Ebu Gogo held in Captivity
Posted on Thursday 9 December 2004
Chief Epiradus Dhoi Lewa standing in front of the Ebulobo volcano
By now, you may have heard the news that "Ebu", the Homo floresiensis skeleton has been kidnapped by Professor Teuku Jacob, Indonesia's "King of Paleontology". Professor Jacob has recently expressed skepticism about whether the skeleton really is a hitherto unknown species or, infact, a pygmy sub-variant of modern human. The head of Ebu is abnormally small, he argues, because this individual was suffering from a congenital disorder called microcephaly.
To prove his case, Professor Jacob obtained the remains from Jakarta's Centre for Archaeology without the permission of its director, Tony Djubiantono who is apparently hopping mad about it. The good Professor has promised to return the skeleton by early January.

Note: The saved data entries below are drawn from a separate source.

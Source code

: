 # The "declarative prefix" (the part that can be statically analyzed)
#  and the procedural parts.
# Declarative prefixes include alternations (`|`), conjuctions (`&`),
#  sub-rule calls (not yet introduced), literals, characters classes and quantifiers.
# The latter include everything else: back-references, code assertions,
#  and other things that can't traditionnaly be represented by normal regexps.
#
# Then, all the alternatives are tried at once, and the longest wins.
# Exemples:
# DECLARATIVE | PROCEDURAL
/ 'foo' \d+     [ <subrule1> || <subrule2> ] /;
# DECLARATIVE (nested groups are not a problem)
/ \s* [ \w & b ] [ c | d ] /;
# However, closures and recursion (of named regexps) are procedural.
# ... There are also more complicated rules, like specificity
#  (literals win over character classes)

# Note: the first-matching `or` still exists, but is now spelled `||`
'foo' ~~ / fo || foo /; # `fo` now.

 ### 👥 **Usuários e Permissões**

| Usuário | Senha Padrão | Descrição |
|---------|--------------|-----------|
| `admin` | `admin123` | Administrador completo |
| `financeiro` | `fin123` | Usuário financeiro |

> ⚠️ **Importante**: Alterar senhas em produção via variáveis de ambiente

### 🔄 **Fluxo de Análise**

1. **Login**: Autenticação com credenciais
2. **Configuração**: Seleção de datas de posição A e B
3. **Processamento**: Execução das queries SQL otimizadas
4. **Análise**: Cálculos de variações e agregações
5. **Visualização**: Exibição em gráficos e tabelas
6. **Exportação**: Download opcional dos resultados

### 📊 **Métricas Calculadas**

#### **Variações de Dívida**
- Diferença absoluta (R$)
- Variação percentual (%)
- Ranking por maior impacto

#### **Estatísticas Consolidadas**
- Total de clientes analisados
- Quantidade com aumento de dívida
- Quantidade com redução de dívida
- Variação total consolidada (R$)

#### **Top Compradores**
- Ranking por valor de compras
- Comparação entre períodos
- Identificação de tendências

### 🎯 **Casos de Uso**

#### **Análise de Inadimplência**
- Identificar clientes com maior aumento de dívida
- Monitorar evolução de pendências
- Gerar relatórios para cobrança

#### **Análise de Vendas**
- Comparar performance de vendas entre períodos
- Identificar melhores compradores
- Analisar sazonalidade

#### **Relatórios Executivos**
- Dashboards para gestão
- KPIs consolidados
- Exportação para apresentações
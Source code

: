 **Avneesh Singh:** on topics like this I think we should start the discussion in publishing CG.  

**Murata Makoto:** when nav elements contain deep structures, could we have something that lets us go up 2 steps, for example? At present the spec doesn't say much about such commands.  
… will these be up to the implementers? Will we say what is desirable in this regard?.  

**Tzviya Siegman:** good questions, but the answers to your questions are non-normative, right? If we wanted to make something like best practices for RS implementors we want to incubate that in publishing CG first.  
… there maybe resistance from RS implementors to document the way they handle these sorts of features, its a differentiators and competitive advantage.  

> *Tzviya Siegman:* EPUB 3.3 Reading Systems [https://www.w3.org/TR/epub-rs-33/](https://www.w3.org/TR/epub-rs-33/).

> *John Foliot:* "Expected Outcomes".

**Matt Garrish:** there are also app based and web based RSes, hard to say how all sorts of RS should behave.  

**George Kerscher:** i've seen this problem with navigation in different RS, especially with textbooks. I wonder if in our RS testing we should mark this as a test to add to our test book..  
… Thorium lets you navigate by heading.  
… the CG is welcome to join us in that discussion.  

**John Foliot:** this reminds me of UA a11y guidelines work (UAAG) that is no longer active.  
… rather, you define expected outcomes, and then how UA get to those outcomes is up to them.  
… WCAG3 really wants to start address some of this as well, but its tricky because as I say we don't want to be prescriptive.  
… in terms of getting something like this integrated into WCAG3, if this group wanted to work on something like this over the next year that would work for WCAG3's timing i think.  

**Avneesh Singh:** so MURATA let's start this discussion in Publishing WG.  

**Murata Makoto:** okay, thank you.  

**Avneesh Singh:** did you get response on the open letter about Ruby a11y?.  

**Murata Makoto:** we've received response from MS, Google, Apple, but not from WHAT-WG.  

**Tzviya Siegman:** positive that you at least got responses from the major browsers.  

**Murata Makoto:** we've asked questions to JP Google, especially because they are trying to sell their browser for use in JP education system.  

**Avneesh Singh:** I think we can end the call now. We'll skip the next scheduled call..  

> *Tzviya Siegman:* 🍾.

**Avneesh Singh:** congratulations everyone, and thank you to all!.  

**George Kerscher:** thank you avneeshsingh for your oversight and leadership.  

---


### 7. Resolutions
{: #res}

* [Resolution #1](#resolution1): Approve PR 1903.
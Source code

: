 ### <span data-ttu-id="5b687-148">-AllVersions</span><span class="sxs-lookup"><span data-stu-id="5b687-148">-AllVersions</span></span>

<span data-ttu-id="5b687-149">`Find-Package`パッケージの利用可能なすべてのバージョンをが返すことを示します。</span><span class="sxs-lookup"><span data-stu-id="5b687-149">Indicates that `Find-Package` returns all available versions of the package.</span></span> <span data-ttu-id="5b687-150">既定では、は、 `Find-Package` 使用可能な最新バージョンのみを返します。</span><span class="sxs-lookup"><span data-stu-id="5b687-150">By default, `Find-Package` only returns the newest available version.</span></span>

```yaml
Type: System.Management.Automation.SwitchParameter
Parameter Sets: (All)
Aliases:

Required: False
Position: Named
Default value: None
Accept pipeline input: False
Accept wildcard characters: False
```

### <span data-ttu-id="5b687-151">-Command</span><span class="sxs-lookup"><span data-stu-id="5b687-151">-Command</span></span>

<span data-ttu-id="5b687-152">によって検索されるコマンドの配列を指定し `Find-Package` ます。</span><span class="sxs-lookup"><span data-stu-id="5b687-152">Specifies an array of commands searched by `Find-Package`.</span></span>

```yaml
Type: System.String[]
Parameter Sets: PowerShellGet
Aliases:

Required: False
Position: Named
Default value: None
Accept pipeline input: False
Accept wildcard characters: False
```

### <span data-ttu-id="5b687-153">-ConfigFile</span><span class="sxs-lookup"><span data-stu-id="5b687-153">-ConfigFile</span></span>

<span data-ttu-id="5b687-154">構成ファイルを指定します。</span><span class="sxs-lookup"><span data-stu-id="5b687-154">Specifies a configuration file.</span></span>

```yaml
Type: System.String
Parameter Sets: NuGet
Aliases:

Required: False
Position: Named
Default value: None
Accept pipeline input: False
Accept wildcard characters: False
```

Meanwhile, the enterprising villagers of Boawae in Flores, in a determined effort to establish a crypto-zoological tourist industry in their area, are claiming to have captured a living female Ebu Gogo three weeks ago.
Chief Epiradus Dhoi Lewa has a strange tale to tell. Sitting in his bamboo and wooden home at the foot of an active volcano on the remote Indonesian island of Flores, he recalls how people from his village were able to capture a tiny woman with long, pendulous breasts three weeks ago.
"They said she was very little and very pretty," he says, holding his hand at waist height. "Some people saw her very close up."
The villagers of Boawae believe the strange woman came down from a cave on the steaming mountain where short, hairy people they call Ebu Gogo lived long ago.
"Maybe some Ebu Gogo are still there," the 70-year-old chief told the Herald through an interpreter in Boawae last week...
The chief adds that the mysterious little woman in Boawae somehow "escaped" her captors, and the local police said they knew nothing of her existence when he quizzed them.